例えば、当社の主力商品の突っ張り棒についても、競合会社との競争の中でより機能性を上げるため「耐荷重」を重視していました。結果、使い手がどのように使うのかに関係なく、たくさんの種類の耐荷重の商品が増え、逆にどれを買えばいいのか、分かりにくくなっていました。
工場では生産効率を重視するあまり、製造を中心とした「何が作れるか」からの開発が主流で、「何に困っているか」からの開発はおざなりにされていました。
これでは絶対にダメだ。そう気づいた私は、今一度原点に立ち返り、手にとってくださる方がワクワクする商品を世に送り出すことが必要と感じ、改革に乗り出しました。
まず取り組んだのが、使い手の声を知るため、「整理収納アドバイザー」というお片付けの専門資格を取得し、有資格者のコミュニティに自ら入って行きました。そこで初めて「平安さん知ってるよ」「突っ張り棒こう使ってるよ」という方々と出会いました。
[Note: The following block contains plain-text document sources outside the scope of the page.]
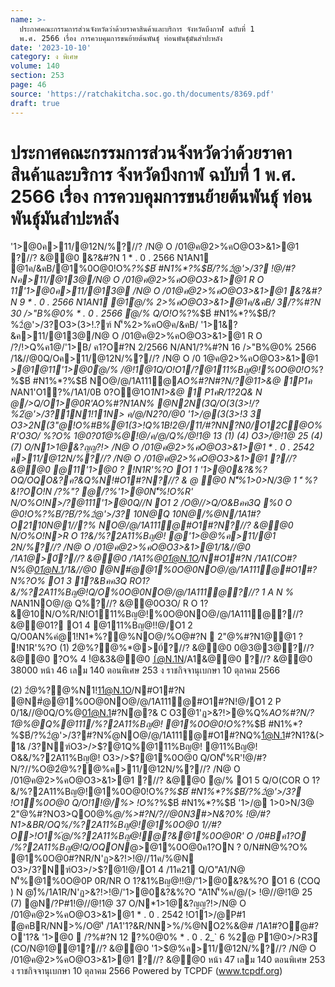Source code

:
 ```yaml
---
name: >-
  ประกาศคณะกรรมการส่วนจังหวัดว่าด้วยราคาสินค้าและบริการ จังหวัดบึงกาฬ ฉบับที่ 1
  พ.ศ. 2566 เรื่อง การควบคุมการขนย้ายต้นพันธุ์ ท่อนพันธุ์มันสำปะหลัง
date: '2023-10-10'
category: ง พิเศษ
volume: 140
section: 253
page: 46
source: 'https://ratchakitcha.soc.go.th/documents/8369.pdf'
draft: true
---
```


# ประกาศคณะกรรมการส่วนจังหวัดว่าด้วยราคาสินค้าและบริการ จังหวัดบึงกาฬ ฉบับที่ 1 พ.ศ. 2566 เรื่อง การควบคุมการขนย้ายต้นพันธุ์ ท่อนพันธุ์มันสำปะหลัง

'1>@0ค>11/@12N/%?//? /N@ O /01@ค@2>%คO@O3>&1>@1 ?//? &@@0 &?&#?N 1 * . 0 . 2566 N1AN1 @1ค/&คB/@1%0O@0!O%*?%$B์ #N1%*?%$B์/?%2ํ@'>/3? !@/#?Nค>11/@13@/N@ O /01@ค@2>%คO@O3>&1>@1 R O 11'1>@0ค>11/@13@ /N@ O /01@ค@2>%คO@O3>&1>@1 &?&#?N 9 * . 0 . 2566 N1AN1 @1ํ@/% 2>%คO@O3>&1>@1ค/&คB/ 3/?%#?N 30 />"B%@0% * . 0 . 2566 ํ@/% Q/O!O%*?%$B์ #N1%*?%$B์/?%2ํ@'>/3?O3>(3>!.?ฑ์ N'็%2>%คO@ค/&คB/ '1>1&?&ค>11/@13@/N@ O /01@ค@2>%คO@O3>&1>@1 R O /?/!>Q%ค1@/'1>B/ ค1?O#?N 2/2566 N/AN1/?%#?N 16 />"B%@0% 2566 /1&//@0Q/Oค>11/@12N/%?//? /N@ O /0 1@ค@2>%คO@O3>&1>@1 *>@1@11'1>@0ํ@/% /@!1@1Q/O!O1/?@111%Bญ@!%0O@0!O%*?%$B์ #N1%*?%$B์ NO@/@/1A111@*AO%#?N#?N/?@11>&@ 1P1ค N*AN1'O1?%/1A1/0B 0?O@1O*1N1>&@ 1 P1คR/1?2Q& N @/>Q/O1>@0R'*AO%#?N1AN% @N2N(3Q/O(3(3>!/?%2ํ@'>/3?1N1!11N> ค/@/N2?0/@0 '1>/@(3(3>!3 3 O3>2N(3"@!O%#B%@1(3>!Q%1B!2@/11/#?NN?N0/O12C@O% R'O3O/ %?O% 1@0?01ํ@%@!@/ค/@/Q%/@!1@ 13 (1) (4) O3>/@!1@ 25 (4) (7) O/N*1>1@&?ญญ?!> /N@ O /01@ค@2>%คO@O3>&1>@1 * . 0 . 2542 ค>11/@12N/%?//? /N@ O /01@ค@2>%คO@O3>&1>@1 ?//? &@@0 @11'1>@0 ? !N1R'%?O O1 1 '1>@0&?&%?OQ/OQO&?ค?&Q%N!#O1#?N?//? & @ @0 N'็%1>0>N/3@ 1 'ี %?&!?OO!N /?%"? @/?%'1>@0N'็%!O%R' N/O%O!N>/?@111'1>@0Q//N O1 2 /O@//>Q/O&Bคค3Q %0 O @0!O%*?%$B์/?%2ํ@'>/3? /1A1#N1%*?%$B์/?%2ํ@'>/3? 10N@Q 10N@/%@N/1A1#?O2110N@1//?% NO@/@/1A111@#O1#?N?//? &@@0 N/O%O!N>R O 1?&/%?2A11%Bญ@! @'1>$@%ค>11/@12N/%?//? /N@ O /01@ค@2>%คO@O3>&1>@1 /1A1(CO@N'1>$@%ค>11/@1 2N/%?//? /N@ O /01@ค@2>%คO@O3>&1>@1/1&//@0 /1A1*@>0์?//? &@@0 /1A1%@01ํ@N.1O/N#O1#?N /1A1(CO#?N%@01ํ@N.1/1&//@0 @N#ํ@@1%0O@0NO@/@/1A111@#O1#?N%?O% O1 3 1?&Bคค3Q RO1?&/%?2A11%Bญ@!Q/O%0O@0NO@/@/1A111@?//? 1 A N % N*AN1NO@/@ Q%?//? &@@0O3O/ R O 1?&@10N/O%R/N!O111%Bญ@!%0O@0NO@/@/1A111@?//? &@@01? O1 4 @111%Bญ@!!@/O1 2 Q/O0AN%คํ@1!N1*%?@%NO@/%O@#?N  2"@%#?N1@@1 ? !N1R'%?O (1) 2ํ@%?@%*@>0์?//? &@@0 0@3@3@?//? &@@0 ?O% 4 !ํ@&3&@@0 1ํ@N.1N/A1&@@0 ?//? &@@0 38000 หน้า 46 เลม 140 ตอนพิเศษ 253 ง ราชกิจจานุเบกษา 10 ตุลาคม 2566

(2) 2ํ@%?@%N1!11ํ@N.1O/N#O1#?N @N#ํ@@1%0O@0NO@/@/1A111@#O1#?N!@/O1 2 P 0/1&//@0Q/O%@01ํ@N.1#?Nํ@?& C O3@1'ฏ>&?!>@%Q%*AO%#?N/?1ํ@%@Q%@111/%?2A11%Bญ@! @1%0O@0!O%*?%$B์ #N1%*?%$B์/?%2ํ@'>/3?#?N%ํ@NO@/@/1A111@#O1#?NQ%1ํ@N.1#?N1?&(> 1& /3?Nฑ์O3>/>$?@1Q%@111%Bญ@! @11%Bญ@! O&&/%?2A11%Bญ@! O3>/>$?@1%0O@0 Q/ON'็%R'!@/#?N/?//%O@2ํ@%?@%ค>11/@12N/%?//? /N@ O /01@ค@2>%คO@O3>&1>@1 ?//? &@@0 ํ@/% O1 5 Q/O(COR O 1?&/%?2A11%Bญ@!@1%0O@0!O%*?%$B์ #N1%*?%$B์/?%2ํ@'>/3? !O1%0O@0 Q/O!1!@/%> !O%*?%$B์ #N1%*?%$B์ '1>/@ 1>0>N/3@ 2"@%#?NO3>QO0@%*@/%>#?N/?//@0N3#>N&?0% !@/#?N1>&BR/OQ%/%?2A11%Bญ@!@1%0O@0 1//#?O>!O1%ํ@/%?2A11%Bญ@!ํ@?&@1%0O@0R' O /0#Bค1?O /%?2A11%Bญ@!Q/OQON*@>@1%0O@0ค1?ON ? 0/N#N@%?O% @1%0O@0#?NR/N'ฏ>&?!>!@//11ค/%@N O3>/3?Nฑ์O3>/>$?@1!@/O1 4 /11ค21 Q/O"A1/N@ N'็%@1%0O@0P 0R/NR O 1?&1%Bญ@!!@/'1>@0&?&%?O O1 6 (COQ ) N @)ื%/1A1R/N'ฏ>&?!>!@/'1>@0&?&%?O "A1N'็%ค/@/(> !@//@!1@ 25 (7) @N/?P#1!@//@!1@ 37 O/N*1>1@&?ญญ?!>/N@ O /01@ค@2>%คO@O3>&1>@1 * . 0 . 2542 !O11>/@P#1 ํ@คBR/NN>%/O@'ี /1A1'1?&R/NN>%/%@NO2%&@# /1A1#?Oํ@#?O'1?& '1>@0  /?%#?N 12 ?%0@0% * . 0 . 2_` 6 %2@ P1@0>/>R3์ (CO/N@1@@1?//? &@@0 '1>$@%ค>11/@12N/%?//? /N@ O /01@ค@2>%คO@O3>&1>@1 ?//? &@@0 หน้า 47 เลม 140 ตอนพิเศษ 253 ง ราชกิจจานุเบกษา 10 ตุลาคม 2566 Powered by TCPDF (www.tcpdf.org)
社内体制にも目を向けました。生活に関わる商品を作っている会社であるにもかかわらず、私が入社した当時、女性スタッフは私を含め4人でした。今では、16人にまで増えました。
さらに、2014年に資格取得で出会ったお片付けのプロと一緒にお片付け情報に特化したウェブメディア「cataso」【カタソ】を立ち上げ、商品提供だけでなく、役立つ暮らし方のノウハウを伝えるプロジェクトもスタートさせました。
社会が成熟し、暮らしに役立つ道具はいつでもとこでも手に入る時代になりました。しかし、周囲を見渡すと暮らしの不便さはまだ解消されていません。
振り返ると、平安伸銅工業という会社は、戦後から高度成長期のアルミサッシ、安定成長期以降の突っ張り棒と、時代に合わせて提供する商品を変えてきました。次は私の番になりました。これからは、成熟した社会だからこそ、単に役立つ道具の提供だけでなく、暮らし方のノウハウまで提供すること、つまりハードとソフトの融合が新しい問題解決の鍵となると考えています。
使い手とのコミュニケーション場としてのメディア、生活者目線のモノ作りが出来る社内体制、準備は整いました。後は実験と検証を繰り返しながら前に進むのみです。
まだまだ三代目の時代は始まったばかりですが、平安伸銅工業には綿々と受け継がれる理念があります。時代に合わせて手段を変えながらも、アイデアと技術で、世界中の人の豊かな暮らしの創造にこれからも貢献してまいります。